What is expected
An exact copy of all records is expected, minus the images.

Data shown
--- --- ---
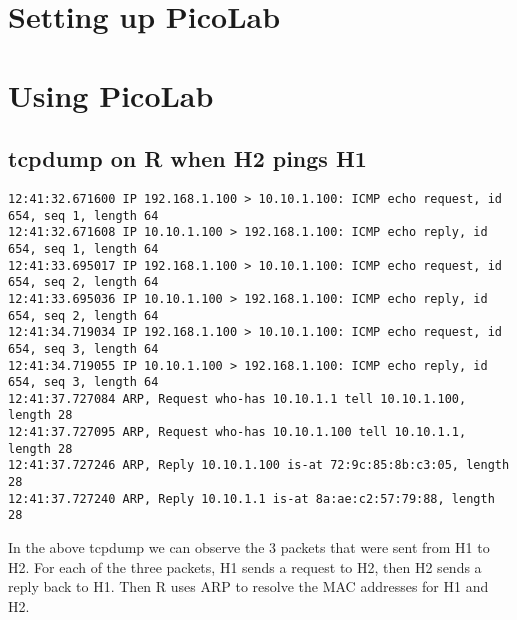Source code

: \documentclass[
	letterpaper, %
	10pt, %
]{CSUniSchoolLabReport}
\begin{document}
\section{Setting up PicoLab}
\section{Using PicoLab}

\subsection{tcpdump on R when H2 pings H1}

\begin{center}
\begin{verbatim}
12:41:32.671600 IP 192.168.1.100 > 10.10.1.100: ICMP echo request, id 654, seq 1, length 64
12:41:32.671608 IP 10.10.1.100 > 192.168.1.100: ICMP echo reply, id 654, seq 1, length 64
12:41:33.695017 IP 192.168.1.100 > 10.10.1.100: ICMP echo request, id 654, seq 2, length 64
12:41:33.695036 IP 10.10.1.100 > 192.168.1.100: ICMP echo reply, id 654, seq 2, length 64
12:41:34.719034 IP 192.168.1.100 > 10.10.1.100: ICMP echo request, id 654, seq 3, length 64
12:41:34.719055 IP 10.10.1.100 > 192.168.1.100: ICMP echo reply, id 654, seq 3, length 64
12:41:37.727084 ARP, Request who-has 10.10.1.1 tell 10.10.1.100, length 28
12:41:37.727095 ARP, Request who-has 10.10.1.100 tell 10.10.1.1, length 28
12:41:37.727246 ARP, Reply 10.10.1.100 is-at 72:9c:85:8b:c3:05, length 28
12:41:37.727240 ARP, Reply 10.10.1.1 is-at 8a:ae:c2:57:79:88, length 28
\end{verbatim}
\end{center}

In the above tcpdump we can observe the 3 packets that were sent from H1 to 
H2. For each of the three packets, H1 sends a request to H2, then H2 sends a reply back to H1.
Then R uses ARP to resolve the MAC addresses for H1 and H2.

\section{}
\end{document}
--- --- ---
Exercise result
Source code

: \documentclass[
	letterpaper, %
	10pt, %
]{CSUniSchoolLabReport}
\begin{document}
\section{Setting up PicoLab}
\section{Using PicoLab}

\subsection{tcpdump on R when H2 pings H1}

\begin{center}
\begin{verbatim}
12:41:32.671600 IP 192.168.1.100 > 10.10.1.100: ICMP echo request, id 654, seq 1, length 64
12:41:32.671608 IP 10.10.1.100 > 192.168.1.100: ICMP echo reply, id 654, seq 1, length 64
12:41:33.695017 IP 192.168.1.100 > 10.10.1.100: ICMP echo request, id 654, seq 2, length 64
12:41:33.695036 IP 10.10.1.100 > 192.168.1.100: ICMP echo reply, id 654, seq 2, length 64
12:41:34.719034 IP 192.168.1.100 > 10.10.1.100: ICMP echo request, id 654, seq 3, length 64
12:41:34.719055 IP 10.10.1.100 > 192.168.1.100: ICMP echo reply, id 654, seq 3, length 64
12:41:37.727084 ARP, Request who-has 10.10.1.1 tell 10.10.1.100, length 28
12:41:37.727095 ARP, Request who-has 10.10.1.100 tell 10.10.1.1, length 28
12:41:37.727246 ARP, Reply 10.10.1.100 is-at 72:9c:85:8b:c3:05, length 28
12:41:37.727240 ARP, Reply 10.10.1.1 is-at 8a:ae:c2:57:79:88, length 28
\end{verbatim}
\end{center}

In the above tcpdump we can observe the 3 packets that were sent from H1 to 
H2. For each of the three packets, H1 sends a request to H2, then H2 sends a reply back to H1.
Then R uses ARP to resolve the MAC addresses for H1 and H2.

\section{}
\end{document}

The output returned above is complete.